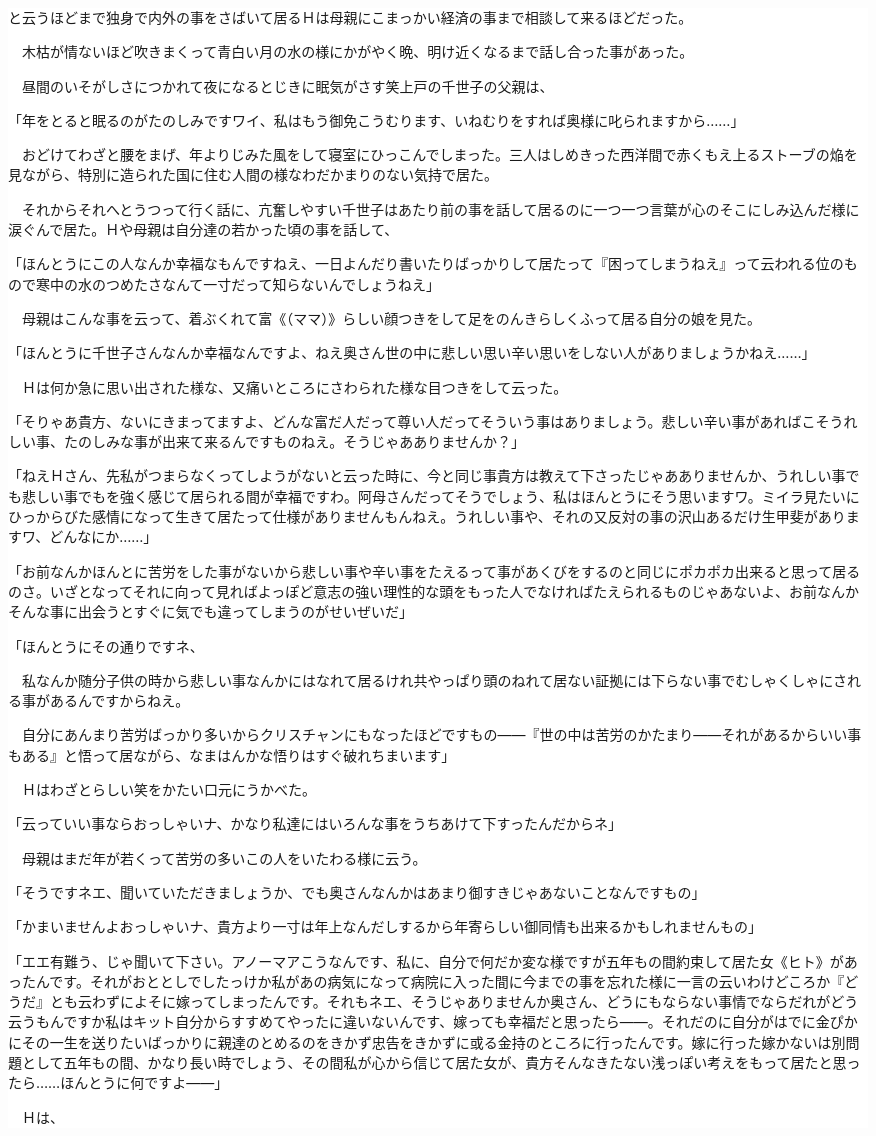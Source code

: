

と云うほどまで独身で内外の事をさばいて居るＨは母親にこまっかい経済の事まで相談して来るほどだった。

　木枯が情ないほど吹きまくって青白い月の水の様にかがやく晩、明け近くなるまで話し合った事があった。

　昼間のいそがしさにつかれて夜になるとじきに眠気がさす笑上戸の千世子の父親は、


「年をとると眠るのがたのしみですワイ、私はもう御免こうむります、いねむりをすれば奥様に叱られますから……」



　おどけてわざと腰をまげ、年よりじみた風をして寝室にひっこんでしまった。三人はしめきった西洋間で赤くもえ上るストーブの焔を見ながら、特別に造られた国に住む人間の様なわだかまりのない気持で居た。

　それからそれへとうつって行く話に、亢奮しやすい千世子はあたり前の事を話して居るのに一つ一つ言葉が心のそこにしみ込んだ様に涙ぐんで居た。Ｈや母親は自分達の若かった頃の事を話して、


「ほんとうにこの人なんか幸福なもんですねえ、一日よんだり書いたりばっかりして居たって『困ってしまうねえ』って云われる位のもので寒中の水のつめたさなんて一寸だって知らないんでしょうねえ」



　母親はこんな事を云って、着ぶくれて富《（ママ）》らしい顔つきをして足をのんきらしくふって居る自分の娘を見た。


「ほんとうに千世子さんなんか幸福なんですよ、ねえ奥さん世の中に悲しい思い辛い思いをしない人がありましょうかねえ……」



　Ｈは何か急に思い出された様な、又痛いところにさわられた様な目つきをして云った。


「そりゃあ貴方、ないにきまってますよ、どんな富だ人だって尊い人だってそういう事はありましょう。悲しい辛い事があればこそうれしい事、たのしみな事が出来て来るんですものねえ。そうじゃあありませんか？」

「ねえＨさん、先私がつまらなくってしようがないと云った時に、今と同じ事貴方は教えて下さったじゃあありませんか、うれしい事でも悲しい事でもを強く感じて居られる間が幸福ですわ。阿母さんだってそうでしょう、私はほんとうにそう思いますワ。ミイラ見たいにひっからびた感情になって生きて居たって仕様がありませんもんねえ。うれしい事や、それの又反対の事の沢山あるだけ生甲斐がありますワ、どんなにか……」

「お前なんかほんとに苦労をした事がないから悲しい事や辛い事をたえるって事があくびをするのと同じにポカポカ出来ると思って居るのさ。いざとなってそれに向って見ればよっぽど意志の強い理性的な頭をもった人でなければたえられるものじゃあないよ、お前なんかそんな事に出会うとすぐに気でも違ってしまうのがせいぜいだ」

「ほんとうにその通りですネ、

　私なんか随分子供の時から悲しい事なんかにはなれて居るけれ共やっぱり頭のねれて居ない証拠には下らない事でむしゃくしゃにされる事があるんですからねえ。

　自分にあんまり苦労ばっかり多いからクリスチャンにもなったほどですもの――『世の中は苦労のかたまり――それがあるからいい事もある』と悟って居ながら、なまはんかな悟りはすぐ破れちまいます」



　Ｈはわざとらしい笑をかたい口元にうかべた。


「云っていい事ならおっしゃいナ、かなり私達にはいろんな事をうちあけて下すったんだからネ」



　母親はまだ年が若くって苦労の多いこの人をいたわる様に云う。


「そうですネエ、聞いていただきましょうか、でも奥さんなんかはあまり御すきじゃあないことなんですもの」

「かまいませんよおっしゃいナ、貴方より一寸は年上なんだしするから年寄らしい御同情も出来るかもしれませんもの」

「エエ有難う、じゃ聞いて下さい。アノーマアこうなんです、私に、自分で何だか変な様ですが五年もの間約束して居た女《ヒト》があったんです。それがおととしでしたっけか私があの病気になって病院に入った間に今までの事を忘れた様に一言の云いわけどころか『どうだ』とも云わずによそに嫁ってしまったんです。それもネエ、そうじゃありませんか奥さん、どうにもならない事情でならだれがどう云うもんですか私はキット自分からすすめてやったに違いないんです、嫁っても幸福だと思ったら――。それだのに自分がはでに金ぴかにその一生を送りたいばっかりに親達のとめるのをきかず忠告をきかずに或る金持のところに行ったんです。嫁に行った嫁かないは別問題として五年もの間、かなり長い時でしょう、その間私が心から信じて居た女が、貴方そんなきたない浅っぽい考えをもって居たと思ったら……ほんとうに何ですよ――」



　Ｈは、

================================

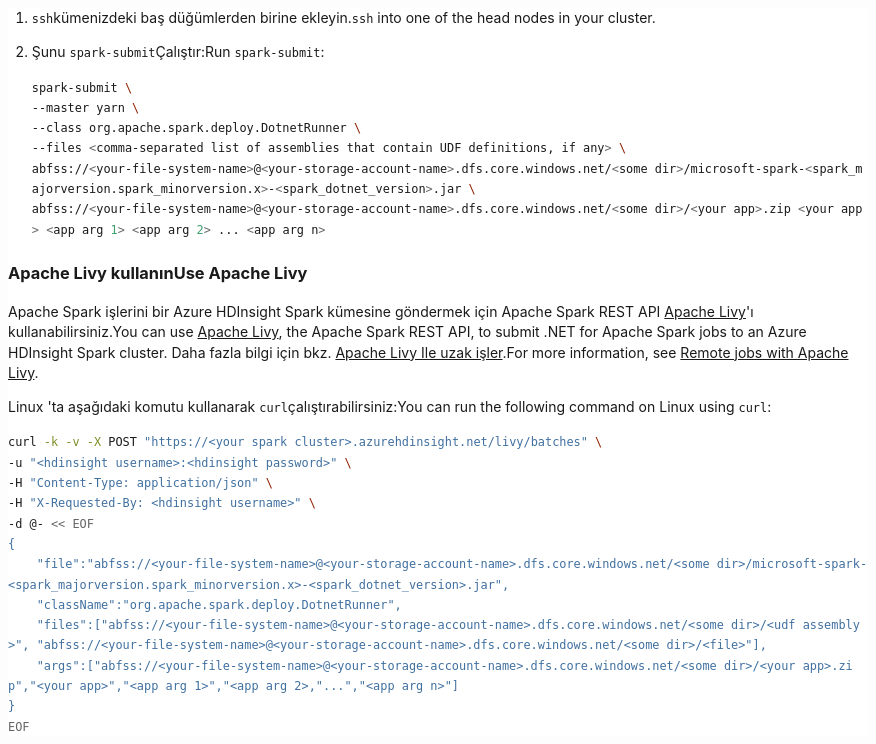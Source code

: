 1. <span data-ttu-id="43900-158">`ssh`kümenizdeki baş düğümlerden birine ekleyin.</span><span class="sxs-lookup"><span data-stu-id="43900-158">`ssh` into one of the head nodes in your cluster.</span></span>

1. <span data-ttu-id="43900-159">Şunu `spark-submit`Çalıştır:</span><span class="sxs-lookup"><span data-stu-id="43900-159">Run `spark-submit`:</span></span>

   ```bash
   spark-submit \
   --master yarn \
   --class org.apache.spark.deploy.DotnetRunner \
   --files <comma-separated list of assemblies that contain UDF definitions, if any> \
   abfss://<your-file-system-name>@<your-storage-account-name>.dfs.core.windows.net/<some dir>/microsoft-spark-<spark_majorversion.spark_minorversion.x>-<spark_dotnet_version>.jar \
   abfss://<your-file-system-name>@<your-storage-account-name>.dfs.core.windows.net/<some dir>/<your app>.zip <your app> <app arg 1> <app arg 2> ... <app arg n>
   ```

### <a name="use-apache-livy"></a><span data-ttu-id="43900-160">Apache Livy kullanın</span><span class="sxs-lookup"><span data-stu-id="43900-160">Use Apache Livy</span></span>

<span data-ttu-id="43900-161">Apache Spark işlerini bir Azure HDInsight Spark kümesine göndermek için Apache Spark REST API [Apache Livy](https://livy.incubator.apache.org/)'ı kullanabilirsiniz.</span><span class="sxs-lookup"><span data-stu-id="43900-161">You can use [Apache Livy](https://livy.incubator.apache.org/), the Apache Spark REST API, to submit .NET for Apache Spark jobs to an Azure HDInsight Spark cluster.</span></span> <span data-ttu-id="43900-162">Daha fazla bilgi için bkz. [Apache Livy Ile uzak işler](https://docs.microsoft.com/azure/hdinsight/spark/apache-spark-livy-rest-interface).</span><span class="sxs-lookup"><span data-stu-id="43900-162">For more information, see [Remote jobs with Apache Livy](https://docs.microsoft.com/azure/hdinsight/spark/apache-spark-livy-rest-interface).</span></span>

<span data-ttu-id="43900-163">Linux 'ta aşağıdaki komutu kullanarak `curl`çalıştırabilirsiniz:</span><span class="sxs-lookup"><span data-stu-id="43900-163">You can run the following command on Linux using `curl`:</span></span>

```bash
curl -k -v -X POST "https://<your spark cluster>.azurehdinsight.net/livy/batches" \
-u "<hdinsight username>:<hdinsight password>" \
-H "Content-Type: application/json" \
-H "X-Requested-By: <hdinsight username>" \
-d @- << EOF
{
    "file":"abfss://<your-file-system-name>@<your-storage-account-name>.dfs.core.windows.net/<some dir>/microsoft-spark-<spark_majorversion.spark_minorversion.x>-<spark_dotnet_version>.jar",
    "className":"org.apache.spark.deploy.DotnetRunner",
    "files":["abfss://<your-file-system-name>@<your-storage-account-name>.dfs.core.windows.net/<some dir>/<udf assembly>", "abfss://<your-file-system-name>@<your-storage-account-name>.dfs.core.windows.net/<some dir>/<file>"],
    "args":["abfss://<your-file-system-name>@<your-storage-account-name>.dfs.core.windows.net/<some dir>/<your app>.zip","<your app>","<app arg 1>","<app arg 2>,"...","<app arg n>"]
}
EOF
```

================================

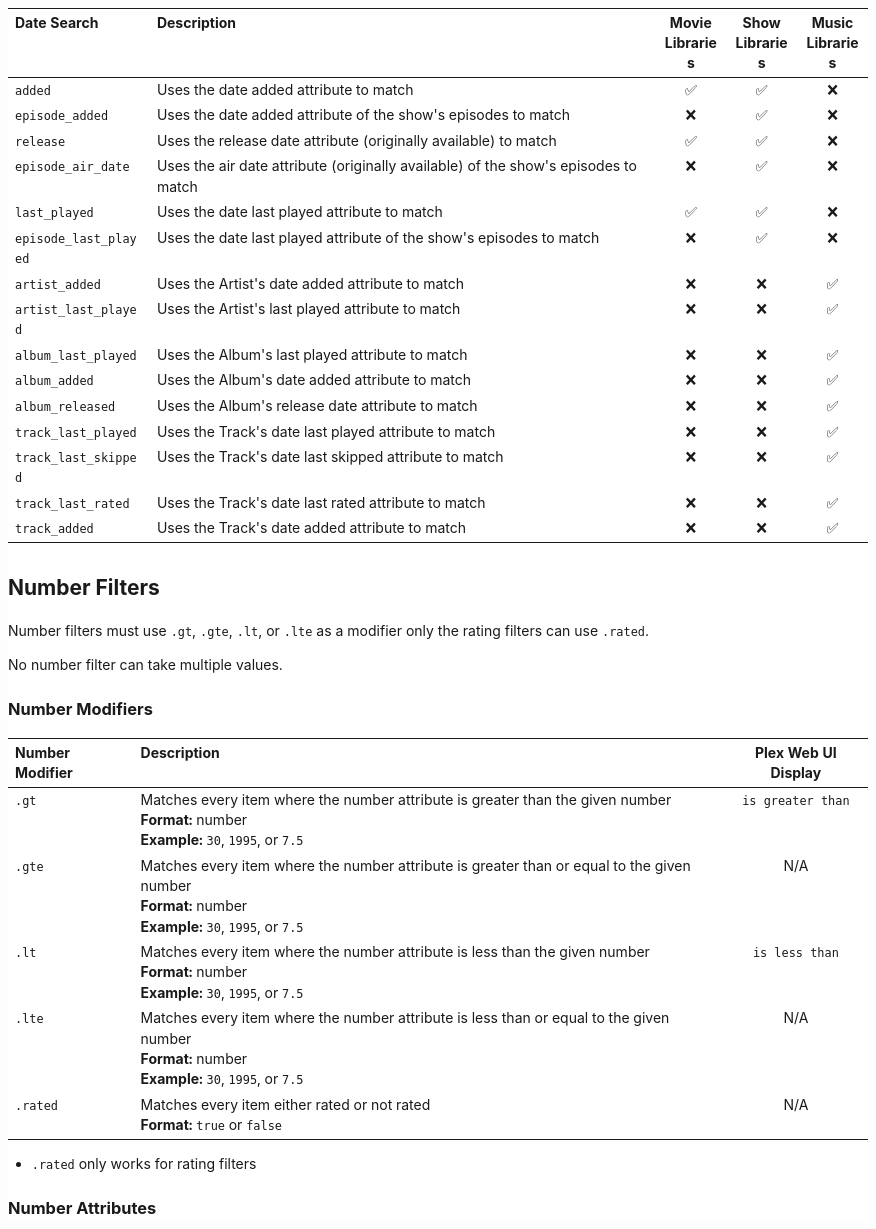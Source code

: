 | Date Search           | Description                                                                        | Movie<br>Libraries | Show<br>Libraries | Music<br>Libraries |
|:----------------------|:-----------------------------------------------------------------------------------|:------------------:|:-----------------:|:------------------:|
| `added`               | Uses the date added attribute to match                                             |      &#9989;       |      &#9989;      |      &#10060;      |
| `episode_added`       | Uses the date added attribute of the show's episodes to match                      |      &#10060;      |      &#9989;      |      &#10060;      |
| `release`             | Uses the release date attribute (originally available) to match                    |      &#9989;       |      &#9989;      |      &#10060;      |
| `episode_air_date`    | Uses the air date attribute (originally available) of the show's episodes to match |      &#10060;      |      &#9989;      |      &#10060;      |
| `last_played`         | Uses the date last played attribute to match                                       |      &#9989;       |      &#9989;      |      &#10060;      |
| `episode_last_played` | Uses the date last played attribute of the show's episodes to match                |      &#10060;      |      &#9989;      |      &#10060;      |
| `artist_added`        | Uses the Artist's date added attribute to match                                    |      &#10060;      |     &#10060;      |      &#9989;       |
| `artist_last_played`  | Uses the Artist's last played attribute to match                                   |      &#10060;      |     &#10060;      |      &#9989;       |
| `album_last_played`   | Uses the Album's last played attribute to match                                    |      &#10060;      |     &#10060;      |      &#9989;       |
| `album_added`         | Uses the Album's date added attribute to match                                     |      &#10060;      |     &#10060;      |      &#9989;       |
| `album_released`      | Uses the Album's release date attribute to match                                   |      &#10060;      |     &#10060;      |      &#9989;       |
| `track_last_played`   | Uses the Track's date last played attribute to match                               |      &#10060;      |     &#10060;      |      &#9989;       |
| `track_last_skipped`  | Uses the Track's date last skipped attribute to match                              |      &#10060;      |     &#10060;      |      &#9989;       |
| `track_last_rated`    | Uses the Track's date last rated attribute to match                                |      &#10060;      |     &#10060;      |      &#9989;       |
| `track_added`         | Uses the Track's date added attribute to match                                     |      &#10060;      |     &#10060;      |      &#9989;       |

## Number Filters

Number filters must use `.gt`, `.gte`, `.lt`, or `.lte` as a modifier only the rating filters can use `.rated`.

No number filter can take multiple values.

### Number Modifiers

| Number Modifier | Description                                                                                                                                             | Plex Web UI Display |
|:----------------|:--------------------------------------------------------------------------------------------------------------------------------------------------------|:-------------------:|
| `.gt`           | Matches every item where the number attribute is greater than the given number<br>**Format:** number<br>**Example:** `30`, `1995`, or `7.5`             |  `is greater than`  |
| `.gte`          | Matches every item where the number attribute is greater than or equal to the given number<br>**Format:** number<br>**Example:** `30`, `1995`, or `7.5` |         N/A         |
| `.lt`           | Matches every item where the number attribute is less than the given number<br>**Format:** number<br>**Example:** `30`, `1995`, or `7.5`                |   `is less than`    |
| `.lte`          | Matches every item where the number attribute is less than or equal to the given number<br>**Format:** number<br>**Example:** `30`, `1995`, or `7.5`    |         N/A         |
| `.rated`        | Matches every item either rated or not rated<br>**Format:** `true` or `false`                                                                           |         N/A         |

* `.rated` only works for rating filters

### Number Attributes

================================

Each line above that has "account" adds one to the count; say the final count with no other text.

Response to the task:
5